Over the course of a one-hour video call interview, Sarah shared from her wealth of experiences of caregiving with a member of the DementiaHub.SG team. 

Communication is Key

A key point that arose in our interview with Sarah was that communication in her family – making decisions together, coordinating their schedules, sharing their feelings with each other, and for Sarah and Joshua, guiding J. and S. as they make sense of what is going on in the family – has been key for the family to move together as a team.  

The family of four – Sarah, Joshua, and J. and S. – were living overseas during the early days of Mdm Chng’s dementia. During this time, Sarah and Joshua had an important conversation with J. and S. about the potential decision for their family to move back to Singapore for the purpose of living together with and caring for Sarah’s mother. This conversation enabled the family to agree on and commit to their shared goal of caring for Sarah’s mother back in Singapore.  

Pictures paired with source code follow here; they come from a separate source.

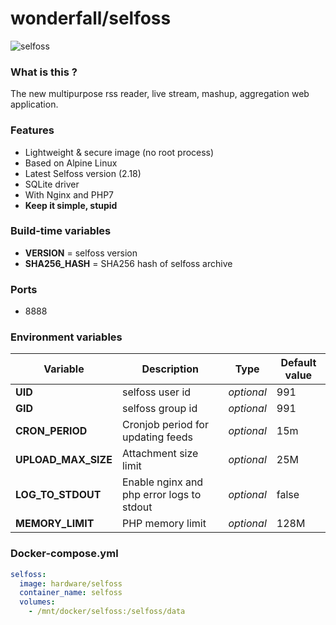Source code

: # wonderfall/selfoss

![selfoss](https://i.imgur.com/8hJyBgk.png "selfoss")

### What is this ?

The new multipurpose rss reader, live stream, mashup, aggregation web application.

### Features

- Lightweight & secure image (no root process)
- Based on Alpine Linux
- Latest Selfoss version (2.18)
- SQLite driver
- With Nginx and PHP7
- **Keep it simple, stupid**

### Build-time variables

- **VERSION** = selfoss version
- **SHA256_HASH** = SHA256 hash of selfoss archive

### Ports

- 8888

### Environment variables

| Variable | Description | Type | Default value |
| -------- | ----------- | ---- | ------------- |
| **UID** | selfoss user id | *optional* | 991
| **GID** | selfoss group id | *optional* | 991
| **CRON_PERIOD** | Cronjob period for updating feeds | *optional* | 15m
| **UPLOAD_MAX_SIZE** | Attachment size limit | *optional* | 25M
| **LOG_TO_STDOUT** | Enable nginx and php error logs to stdout | *optional* | false
| **MEMORY_LIMIT** | PHP memory limit | *optional* | 128M

### Docker-compose.yml

```yml
selfoss:
  image: hardware/selfoss
  container_name: selfoss
  volumes:
    - /mnt/docker/selfoss:/selfoss/data
```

Making Sense of the Journey Together

Through conversation, the family has not only been able to align on their purpose, but also make sense of their journey with Mdm Chng together. When the family of four moved back to Singapore and Mdm Chng began living in the same household with them, the family did not only have to meet the challenge of adjusting to life in a new environment, but also to adjust to what it was like to be around Mdm Chng, who had her own routines and habits, and who now lived with dementia. Mdm Chng, in turn, also began adjusting to life in this new household. 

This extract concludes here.